Re: [PATCH v2 5/6] mips: use per-mm page to execute FP branch delay slots

Ralf Baechle <ralf@xxxxxxxxxxxxxx> · Fri, 4 Jul 2014 10:52:46 +0200

On Fri, Jul 04, 2014 at 09:06:41AM +0100, Paul Burton wrote:

> Yes, I think it would. The reason I went with the per-mm approach though
> was to try to avoid so much overhead. I suppose we could possibly
> allocate the page on demand so that threads which don't use FP don't pay
> for it, and maybe use the shrinker interface to free the page if we run
> low on memory and aren't currently executing from it.
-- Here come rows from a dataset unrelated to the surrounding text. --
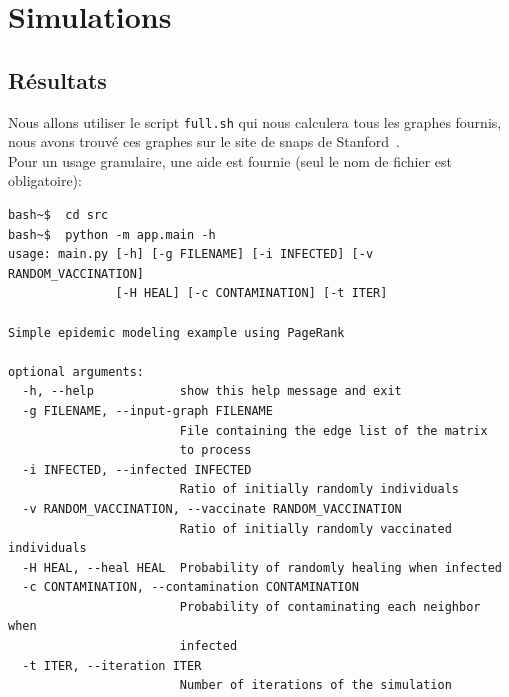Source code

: \documentclass{report}
\begin{document}
\section{Simulations}
\subsection{Résultats}
Nous allons utiliser le script \texttt{full.sh} qui nous calculera tous les graphes fournis,
nous avons trouvé ces graphes sur le site de snaps de Stanford~\cite{snapnets}.\\
Pour un usage granulaire, une aide est fournie (seul le nom de fichier est obligatoire):
\begin{tcolorbox}
  \begin{verbatim}
bash~$  cd src
bash~$  python -m app.main -h
usage: main.py [-h] [-g FILENAME] [-i INFECTED] [-v RANDOM_VACCINATION]
               [-H HEAL] [-c CONTAMINATION] [-t ITER]

Simple epidemic modeling example using PageRank

optional arguments:
  -h, --help            show this help message and exit
  -g FILENAME, --input-graph FILENAME
                        File containing the edge list of the matrix
                        to process
  -i INFECTED, --infected INFECTED
                        Ratio of initially randomly individuals
  -v RANDOM_VACCINATION, --vaccinate RANDOM_VACCINATION
                        Ratio of initially randomly vaccinated individuals
  -H HEAL, --heal HEAL  Probability of randomly healing when infected
  -c CONTAMINATION, --contamination CONTAMINATION
                        Probability of contaminating each neighbor when
                        infected
  -t ITER, --iteration ITER
                        Number of iterations of the simulation
  \end{verbatim}
\end{tcolorbox}
\end{document}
Though it would
> mean that the FP branch delay "emulation" could fail if memory is tight,
> but I suppose that's no worse than now where it could blow the (user)
> stack.
> 
> I'll try to get a v3 out at some point soon.

The actual piece of code that needs to be installed is tiny.  So the page
could be shared between many threads.  In fact a single page would
suffice for most processes and only threads would require more slots
than provided by a single page so more pags could be allocated or the
process could sleep until a slot becomes available.

Assuming the smallest supported page size of 4k and slots of 128 bytes
(that is the largest S-cache line size in common use) that's 32 slots.

I'm also wondering how insane emulation would be.  We already have the
capability to emulate a fair fraction of the instruction set.

  Ralf